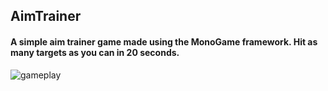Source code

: ## AimTrainer 
#### A simple aim trainer game made using the MonoGame framework. Hit as many targets as you can in 20 seconds.
![gameplay](https://github.com/PiterGroot/AimTrainer/assets/70685433/c211da65-25f7-42f0-9271-494a39e8fc2b)
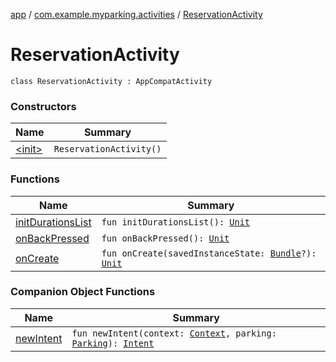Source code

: [app](../../index.md) / [com.example.myparking.activities](../index.md) / [ReservationActivity](./index.md)

# ReservationActivity

`class ReservationActivity : AppCompatActivity`

### Constructors

| Name | Summary |
|---|---|
| [&lt;init&gt;](-init-.md) | `ReservationActivity()` |

### Functions

| Name | Summary |
|---|---|
| [initDurationsList](init-durations-list.md) | `fun initDurationsList(): `[`Unit`](https://kotlinlang.org/api/latest/jvm/stdlib/kotlin/-unit/index.html) |
| [onBackPressed](on-back-pressed.md) | `fun onBackPressed(): `[`Unit`](https://kotlinlang.org/api/latest/jvm/stdlib/kotlin/-unit/index.html) |
| [onCreate](on-create.md) | `fun onCreate(savedInstanceState: `[`Bundle`](https://developer.android.com/reference/android/os/Bundle.html)`?): `[`Unit`](https://kotlinlang.org/api/latest/jvm/stdlib/kotlin/-unit/index.html) |

### Companion Object Functions

| Name | Summary |
|---|---|
| [newIntent](new-intent.md) | `fun newIntent(context: `[`Context`](https://developer.android.com/reference/android/content/Context.html)`, parking: `[`Parking`](../../com.example.myparking.models/-parking/index.md)`): `[`Intent`](https://developer.android.com/reference/android/content/Intent.html) |
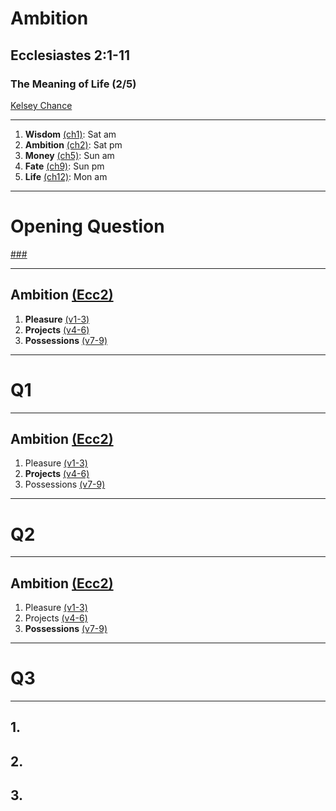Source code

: <!-- .slide: <%= bg("unsplash-tAH2cA_BL5g-wine_friends.jpg") %> id="title" -->
# Ambition
## Ecclesiastes 2:1-11
### The Meaning of Life (2/5)

[Kelsey Chance](https://unsplash.com/photos/tAH2cA_BL5g "caption")

---
<!-- .slide: <%= bg("unsplash-p0W9Q9gei4g-silhouette.jpg") %> id="series" class="outline" -->
1. **Wisdom** [(ch1)](# "ref"): Sat am
1. **Ambition** [(ch2)](# "ref"): Sat pm
1. **Money** [(ch5)](# "ref"): Sun am
1. **Fate** [(ch9)](# "ref"): Sun pm
1. **Life** [(ch12)](# "ref"): Mon am

---
<!-- .slide: data-background="white" -->
# Opening **Question**

[###](#/outline "secret")

---
<!-- .slide: <%= bg("unsplash-tAH2cA_BL5g-wine_friends.jpg") %> id="outline" class="outline" -->
## Ambition [(Ecc2)](# "ref")
1. **Pleasure** [(v1-3)](# "ref")
1. **Projects** [(v4-6)](# "ref")
1. **Possessions** [(v7-9)](# "ref")

---
<!-- .slide: data-background="white" -->
# Q1

---
<!-- .slide: <%= bg("unsplash-tAH2cA_BL5g-wine_friends.jpg") %> id="outline" class="outline" -->
## Ambition [(Ecc2)](# "ref")
1. Pleasure [(v1-3)](# "ref")
1. **Projects** [(v4-6)](# "ref")
1. Possessions [(v7-9)](# "ref")

---
<!-- .slide: data-background="white" -->
# Q2

---
<!-- .slide: <%= bg("unsplash-tAH2cA_BL5g-wine_friends.jpg") %> id="outline" class="outline" -->
## Ambition [(Ecc2)](# "ref")
1. Pleasure [(v1-3)](# "ref")
1. Projects [(v4-6)](# "ref")
1. **Possessions** [(v7-9)](# "ref")

---
<!-- .slide: data-background="white" -->
# Q3

---
<!-- .slide: data-background="white" -->
## 1.
## 2.
## 3.

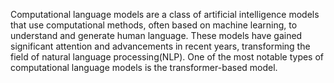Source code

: Computational language models are a class of artificial intelligence models that use computational methods, often based on machine learning, to understand and generate human language.
These models have gained significant attention and advancements in recent years, transforming the field of natural language processing(NLP). 
One of the most notable types of computational language models is the transformer-based model. 
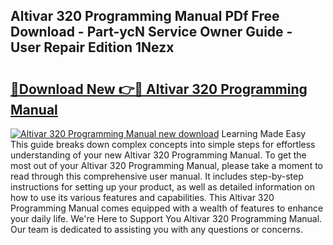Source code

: ## Altivar 320 Programming Manual PDf Free Download - Part-ycN Service Owner Guide - User Repair Edition 1Nezx

# <h2><a href="http://bc15748.oget.top/?id=Altivar+320+Programming+Manual">🔗Download New 👉🔴 Altivar 320 Programming Manual</a></h2>

[![Altivar 320 Programming Manual new download](https://i.imgur.com/5g1atiW.png)](http://bc15748.oget.top/?id=Altivar+320+Programming+Manual)
Learning Made Easy This guide breaks down complex concepts into simple steps for effortless understanding of your new Altivar 320 Programming Manual. To get the most out of your Altivar 320 Programming Manual, please take a moment to read through this comprehensive user manual. It includes step-by-step instructions for setting up your product, as well as detailed information on how to use its various features and capabilities. This Altivar 320 Programming Manual comes equipped with a wealth of features to enhance your daily life. We're Here to Support You Altivar 320 Programming Manual. Our team is dedicated to assisting you with any questions or concerns.
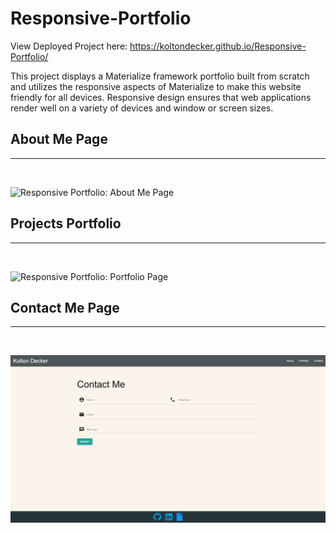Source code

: # Responsive-Portfolio

View Deployed Project here: https://koltondecker.github.io/Responsive-Portfolio/

This project displays a Materialize framework portfolio built from scratch and utilizes the responsive aspects of Materialize to make this website friendly for all devices. Responsive design ensures that web applications render well on a variety of devices and window or screen sizes. 
 
## About Me Page
<hr>
<br>

![Responsive Portfolio: About Me Page](assets/images/About-Me-Page.png)
<br>

## Projects Portfolio
<hr>
<br>

![Responsive Portfolio:  Portfolio Page](assets/images/Portfolio-Page.png)
<br>

## Contact Me Page
<hr>
<br>

![Responsive Portfolio: Contact Me Page](assets/images/Contact-Me-Page.png)

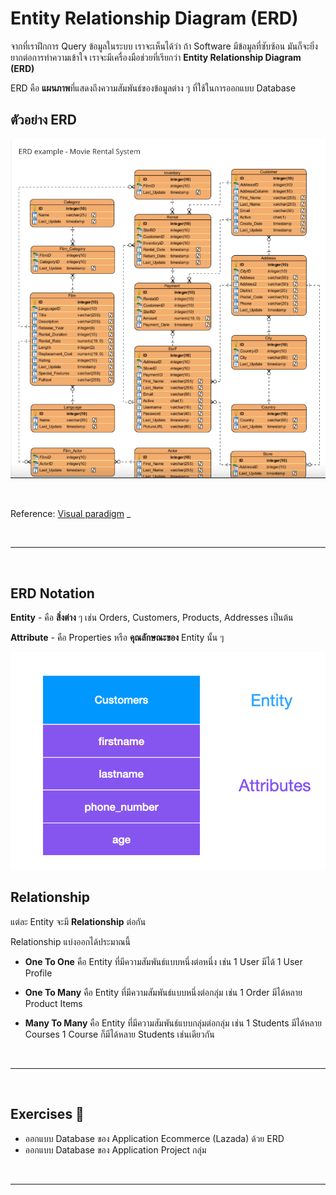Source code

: # Entity Relationship Diagram (ERD)

จากที่เราฝึกการ Query ข้อมูลในระบบ เราจะเห็นได้ว่า ถ้า Software มีข้อมูลที่ซับซ้อน มันก็จะยิ่งยากต่อการทำความเข้าใจ เราจะมีเครื่องมือช่วยที่เรียกว่า **Entity Relationship Diagram (ERD)**

ERD คือ **แผนภาพ**ที่แสดงถึงความสัมพันธ์ของข้อมูลต่าง ๆ ที่ใช้ในการออกแบบ Database

## ตัวอย่าง ERD

![Entity Relation Diagram](./images/er-diagram-example.png)

<br>

Reference: [Visual paradigm](https://www.visual-paradigm.com/guide/data-modeling/what-is-entity-relationship-diagram/#:~:text=Entity%20Relationship%20Diagram%2C%20also%20known,inter%2Drelationships%20among%20these%20entities.) \_

<br><hr><br>

## ERD Notation

**Entity** - คือ **สิ่งต่าง** ๆ เช่น Orders, Customers, Products, Addresses เป็นต้น

**Attribute** - คือ Properties หรือ **คุณลักษณะของ** Entity นั้น ๆ

![ERD Notation](./images/erd-notation.png)

## Relationship

แต่ละ Entity จะมี **Relationship** ต่อกัน

Relationship แบ่งออกได้ประมาณนี้

- **One To One** คือ Entity ที่มีความสัมพันธ์แบบหนึ่งต่อหนึ่ง เช่น 1 User มีได้ 1 User Profile

- **One To Many** คือ Entity ที่มีความสัมพันธ์แบบหนึ่งต่อกลุ่ม เช่น 1 Order มีได้หลาย Product Items

- **Many To Many** คือ Entity ที่มีความสัมพันธ์แบบกลุ่มต่อกลุ่ม เช่น 1 Students มีได้หลาย Courses 1 Course ก็มีได้หลาย Students เช่นเดียวกัน

<br><hr><br>

## Exercises 🏅

- ออกแบบ Database ของ Application Ecommerce (Lazada) ด้วย ERD
- ออกแบบ Database ของ Application Project กลุ่ม

<br><hr><br>
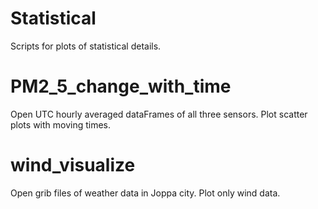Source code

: # Statistical
Scripts for plots of statistical details.

# PM2_5_change_with_time
Open UTC hourly averaged dataFrames of all three sensors. Plot scatter plots with moving times. 

# wind_visualize
Open grib files of weather data in Joppa city. Plot only wind data.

# # # #

Problem statement
Copy every line of the data where "kotlin" is found.

Exercise solution
| [initDurationsList](init-durations-list.md) | `fun initDurationsList(): `[`Unit`](https://kotlinlang.org/api/latest/jvm/stdlib/kotlin/-unit/index.html) |
| [onBackPressed](on-back-pressed.md) | `fun onBackPressed(): `[`Unit`](https://kotlinlang.org/api/latest/jvm/stdlib/kotlin/-unit/index.html) |
| [onCreate](on-create.md) | `fun onCreate(savedInstanceState: `[`Bundle`](https://developer.android.com/reference/android/os/Bundle.html)`?): `[`Unit`](https://kotlinlang.org/api/latest/jvm/stdlib/kotlin/-unit/index.html) |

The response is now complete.